Warren Resources Announces Third Quarter 2008 Results and Provides Operational Update
* Oil and Gas Revenue Increases 102% * Oil and Gas Production Grows 42% * Net Earnings Increase 420% to $15.8 Million * Cash Flow from Operations for the Nine Months Increases 214% to $55.5 Million
NEW YORK, Nov. 5, 2008 (GLOBE NEWSWIRE) — Warren Resources, Inc. (Nasdaq:WRES) today announced 2008 third quarter financial and operating results. The Company reported net earnings of $15.8 million, or $0.27 per diluted common share, for the third quarter ended September 30, 2008. This compares to net earnings of $3.0 million, or $0.05 per diluted common share, for the third quarter of 2007.
Warren’s oil and gas revenues increased 102% to $33.9 million for the third quarter of 2008 compared to $16.8 million in the third quarter of 2007. This increase resulted from a 129% increase in natural gas production and a 16% increase in oil production, as well as higher realized sales prices for oil and gas in the third quarter of 2008 compared to 2007. The increase in oil and gas production reflects growth through the drill bit primarily from the Company’s Wilmington Townlot Unit (“WTU”) and North Wilmington Unit (“NWU”) in California, and the Sun Dog and Doty Mountain coalbed methane units in the Atlantic Rim project in Wyoming.
Third Quarter of 2008 Results
Total revenues increased 99% to $34.2 million for the third quarter of 2008 compared to the third quarter of 2007. Warren’s production increased to a record 2.5 billion cubic feet of gas equivalent (“Bcfe”) during the third quarter of 2008, which represents a 42% increase over the third quarter of 2007.
During the third quarter of 2008, the Company produced 263,000 net barrels of oil and 906 net million cubic feet (“MMcf”) of natural gas. This compares to 226,000 net barrels of oil and 396 net MMcf of gas produced during the third quarter of 2007.
Total expenses increased 30% to $18.4 million during the third quarter of 2008 compared to 2007. Lease operating and DD&A expenses increased 14% and 63%, respectively, during the quarter primarily due to increased production.
General and administrative (“G&A”) expenses for the third quarter of 2008 were $3.6 million compared to $3.0 million for the third quarter of 2007. The increase in G&A is primarily due to compensation expense associated with hiring additional engineering staff in California and higher expenses related to stock options and restricted stock grants.
Net cash flow provided by operating activities increased 214% to $55.5 million for the first nine months of 2008 compared to $17.7 million for the first nine months of 2007. This increase resulted primarily from higher oil and gas production and higher oil and gas prices during the period.

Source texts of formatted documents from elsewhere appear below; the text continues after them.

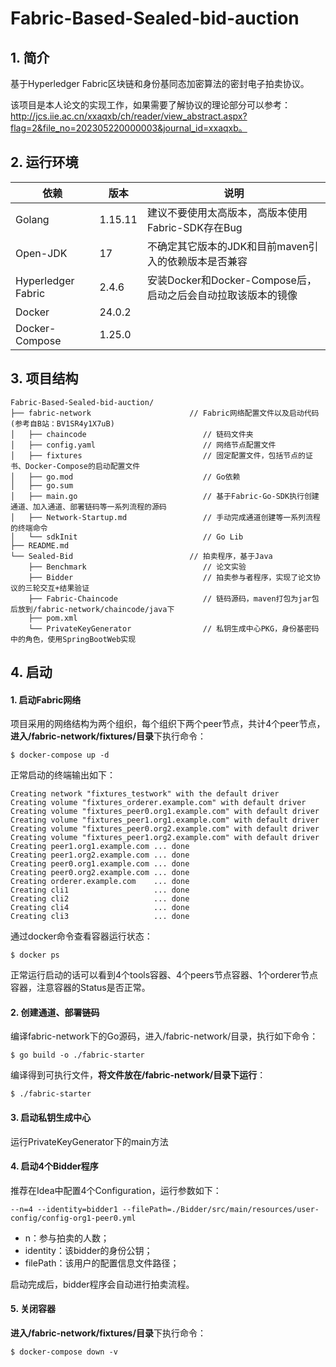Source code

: # Fabric-Based-Sealed-bid-auction
## 1. 简介

基于Hyperledger Fabric区块链和身份基同态加密算法的密封电子拍卖协议。

该项目是本人论文的实现工作，如果需要了解协议的理论部分可以参考：http://jcs.iie.ac.cn/xxaqxb/ch/reader/view_abstract.aspx?flag=2&file_no=202305220000003&journal_id=xxaqxb。



## 2. 运行环境

| 依赖               | 版本    | 说明                                                         |
| ------------------ | ------- | ------------------------------------------------------------ |
| Golang             | 1.15.11 | 建议不要使用太高版本，高版本使用Fabric-SDK存在Bug            |
| Open-JDK           | 17      | 不确定其它版本的JDK和目前maven引入的依赖版本是否兼容         |
| Hyperledger Fabric | 2.4.6   | 安装Docker和Docker-Compose后，启动之后会自动拉取该版本的镜像 |
| Docker             | 24.0.2  |                                                              |
| Docker-Compose     | 1.25.0  |                                                              |



## 3. 项目结构

```
Fabric-Based-Sealed-bid-auction/
├── fabric-network                      // Fabric网络配置文件以及启动代码(参考自B站：BV1SR4y1X7uB)
│   ├── chaincode                          // 链码文件夹
│   ├── config.yaml                        // 网络节点配置文件
│   ├── fixtures                           // 固定配置文件，包括节点的证书、Docker-Compose的启动配置文件
│   ├── go.mod                             // Go依赖
│   ├── go.sum
│   ├── main.go                            // 基于Fabric-Go-SDK执行创建通道、加入通道、部署链码等一系列流程的源码
│   ├── Network-Startup.md                 // 手动完成通道创建等一系列流程的终端命令
│   └── sdkInit                            // Go Lib
├── README.md
└── Sealed-Bid                          // 拍卖程序，基于Java
    ├── Benchmark                          // 论文实验
    ├── Bidder                             // 拍卖参与者程序，实现了论文协议的三轮交互+结果验证
    ├── Fabric-Chaincode                   // 链码源码，maven打包为jar包后放到/fabric-network/chaincode/java下
    ├── pom.xml
    └── PrivateKeyGenerator                // 私钥生成中心PKG，身份基密码中的角色，使用SpringBootWeb实现
```



## 4. 启动

#### 1. 启动Fabric网络

项目采用的网络结构为两个组织，每个组织下两个peer节点，共计4个peer节点，**进入/fabric-network/fixtures/目录**下执行命令：

```shell
$ docker-compose up -d
```

正常启动的终端输出如下：

```
Creating network "fixtures_testwork" with the default driver
Creating volume "fixtures_orderer.example.com" with default driver
Creating volume "fixtures_peer0.org1.example.com" with default driver
Creating volume "fixtures_peer1.org1.example.com" with default driver
Creating volume "fixtures_peer0.org2.example.com" with default driver
Creating volume "fixtures_peer1.org2.example.com" with default driver
Creating peer1.org1.example.com ... done
Creating peer1.org2.example.com ... done
Creating peer0.org1.example.com ... done
Creating peer0.org2.example.com ... done
Creating orderer.example.com    ... done
Creating cli1                   ... done
Creating cli2                   ... done
Creating cli4                   ... done
Creating cli3                   ... done
```

通过docker命令查看容器运行状态：

```shell
$ docker ps
```

正常运行启动的话可以看到4个tools容器、4个peers节点容器、1个orderer节点容器，注意容器的Status是否正常。

#### 2.  创建通道、部署链码

编译fabric-network下的Go源码，进入/fabric-network/目录，执行如下命令：

```shell
$ go build -o ./fabric-starter
```

编译得到可执行文件，**将文件放在/fabric-network/目录下运行**：

```shell
$ ./fabric-starter
```

#### 3. 启动私钥生成中心

运行PrivateKeyGenerator下的main方法

#### 4. 启动4个Bidder程序

推荐在Idea中配置4个Configuration，运行参数如下：

```
--n=4 --identity=bidder1 --filePath=./Bidder/src/main/resources/user-config/config-org1-peer0.yml
```

- n：参与拍卖的人数；
- identity：该bidder的身份公钥；
- filePath：该用户的配置信息文件路径；

启动完成后，bidder程序会自动进行拍卖流程。

#### 5. 关闭容器

**进入/fabric-network/fixtures/目录**下执行命令：

```shell
$ docker-compose down -v
```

The average realized price per barrel of oil was $106.82 for the third quarter of 2008 compared to $66.75 for the third quarter 2007. Additionally, the average realized price per thousand cubic feet (“Mcf”) of gas was $6.42 for the third quarter of 2008 compared to $4.22 for the third quarter of 2007.
In announcing the results, Norman F. Swanton, Chairman and Chief Executive Officer, said, “We achieved record oil and gas production and cash flow from operations for the third quarter of 2008. This was driven by a 42% increase in oil and gas production over last year’s third quarter, as well as higher realized oil and gas prices.” Mr. Swanton further commented: “Given the steep decline in commodity prices for oil and natural gas over the last three months combined with the ongoing credit market crisis, we have reduced our capital expenditure program for the remainder of 2008 by approximately $18 million and are developing a plan to reduce our G&A costs. We currently expect to maintain capital expenditures in the first half of 2009 at a level that can be primarily supported by projected cash flow from operations in an effort to have adequate liquidity for our operations and other planned activities in these unprecedented difficult financial times. We are also retaining the flexibility to further reduce our capital expenditures in the event of even lower commodity price levels in the future.”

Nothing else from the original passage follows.